### DIRECTIONS FOR THIS TASK
Could you copy out all of the entries exactly?

### MATERIAL PROVIDED
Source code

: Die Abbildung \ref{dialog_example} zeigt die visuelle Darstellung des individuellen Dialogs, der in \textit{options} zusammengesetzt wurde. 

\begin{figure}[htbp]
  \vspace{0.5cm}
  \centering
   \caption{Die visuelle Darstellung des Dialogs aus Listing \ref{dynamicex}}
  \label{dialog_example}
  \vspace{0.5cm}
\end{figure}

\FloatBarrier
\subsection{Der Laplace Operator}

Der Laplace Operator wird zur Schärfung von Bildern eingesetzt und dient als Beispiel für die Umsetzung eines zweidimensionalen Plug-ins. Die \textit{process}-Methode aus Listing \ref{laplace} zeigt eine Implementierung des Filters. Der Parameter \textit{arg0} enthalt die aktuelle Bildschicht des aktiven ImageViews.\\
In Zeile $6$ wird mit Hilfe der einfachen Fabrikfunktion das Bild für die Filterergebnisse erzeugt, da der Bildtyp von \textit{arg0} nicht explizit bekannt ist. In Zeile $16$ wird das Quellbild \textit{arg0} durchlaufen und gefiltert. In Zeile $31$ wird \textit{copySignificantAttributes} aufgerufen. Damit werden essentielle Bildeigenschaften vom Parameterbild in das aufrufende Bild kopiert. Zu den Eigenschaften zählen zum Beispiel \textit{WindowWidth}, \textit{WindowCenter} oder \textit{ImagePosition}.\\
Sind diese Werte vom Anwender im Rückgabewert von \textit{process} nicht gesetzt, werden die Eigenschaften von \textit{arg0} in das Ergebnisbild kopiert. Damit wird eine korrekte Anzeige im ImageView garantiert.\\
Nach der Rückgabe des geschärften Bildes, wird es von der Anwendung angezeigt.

### ANSWER BELOW
Source code

: Die Abbildung \ref{dialog_example} zeigt die visuelle Darstellung des individuellen Dialogs, der in \textit{options} zusammengesetzt wurde. 

\begin{figure}[htbp]
  \vspace{0.5cm}
  \centering
   \caption{Die visuelle Darstellung des Dialogs aus Listing \ref{dynamicex}}
  \label{dialog_example}
  \vspace{0.5cm}
\end{figure}

\FloatBarrier
\subsection{Der Laplace Operator}

Der Laplace Operator wird zur Schärfung von Bildern eingesetzt und dient als Beispiel für die Umsetzung eines zweidimensionalen Plug-ins. Die \textit{process}-Methode aus Listing \ref{laplace} zeigt eine Implementierung des Filters. Der Parameter \textit{arg0} enthalt die aktuelle Bildschicht des aktiven ImageViews.\\
In Zeile $6$ wird mit Hilfe der einfachen Fabrikfunktion das Bild für die Filterergebnisse erzeugt, da der Bildtyp von \textit{arg0} nicht explizit bekannt ist. In Zeile $16$ wird das Quellbild \textit{arg0} durchlaufen und gefiltert. In Zeile $31$ wird \textit{copySignificantAttributes} aufgerufen. Damit werden essentielle Bildeigenschaften vom Parameterbild in das aufrufende Bild kopiert. Zu den Eigenschaften zählen zum Beispiel \textit{WindowWidth}, \textit{WindowCenter} oder \textit{ImagePosition}.\\
Sind diese Werte vom Anwender im Rückgabewert von \textit{process} nicht gesetzt, werden die Eigenschaften von \textit{arg0} in das Ergebnisbild kopiert. Damit wird eine korrekte Anzeige im ImageView garantiert.\\
Nach der Rückgabe des geschärften Bildes, wird es von der Anwendung angezeigt.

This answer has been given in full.